▶ **Exercise**
Present the data once more in exactly its original form.

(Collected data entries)
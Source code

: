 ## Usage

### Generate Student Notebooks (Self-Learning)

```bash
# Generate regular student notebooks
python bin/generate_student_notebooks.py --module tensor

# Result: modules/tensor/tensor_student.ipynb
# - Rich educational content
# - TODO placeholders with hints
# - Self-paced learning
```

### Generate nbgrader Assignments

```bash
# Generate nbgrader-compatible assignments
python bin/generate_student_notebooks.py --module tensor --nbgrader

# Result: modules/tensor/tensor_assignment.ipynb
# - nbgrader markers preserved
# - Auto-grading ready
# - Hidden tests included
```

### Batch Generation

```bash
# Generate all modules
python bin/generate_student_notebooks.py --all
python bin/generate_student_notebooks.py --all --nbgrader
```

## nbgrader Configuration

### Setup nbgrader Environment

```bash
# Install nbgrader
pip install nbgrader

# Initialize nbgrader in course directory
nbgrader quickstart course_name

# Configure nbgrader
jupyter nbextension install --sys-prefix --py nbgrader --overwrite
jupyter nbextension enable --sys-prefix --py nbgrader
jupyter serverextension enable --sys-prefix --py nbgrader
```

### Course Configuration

▶ **Completed exercise**
Source code

: ## Usage

### Generate Student Notebooks (Self-Learning)

```bash
# Generate regular student notebooks
python bin/generate_student_notebooks.py --module tensor

# Result: modules/tensor/tensor_student.ipynb
# - Rich educational content
# - TODO placeholders with hints
# - Self-paced learning
```

### Generate nbgrader Assignments

```bash
# Generate nbgrader-compatible assignments
python bin/generate_student_notebooks.py --module tensor --nbgrader

# Result: modules/tensor/tensor_assignment.ipynb
# - nbgrader markers preserved
# - Auto-grading ready
# - Hidden tests included
```

### Batch Generation

```bash
# Generate all modules
python bin/generate_student_notebooks.py --all
python bin/generate_student_notebooks.py --all --nbgrader
```

## nbgrader Configuration

### Setup nbgrader Environment

```bash
# Install nbgrader
pip install nbgrader

# Initialize nbgrader in course directory
nbgrader quickstart course_name

# Configure nbgrader
jupyter nbextension install --sys-prefix --py nbgrader --overwrite
jupyter nbextension enable --sys-prefix --py nbgrader
jupyter serverextension enable --sys-prefix --py nbgrader
```

### Course Configuration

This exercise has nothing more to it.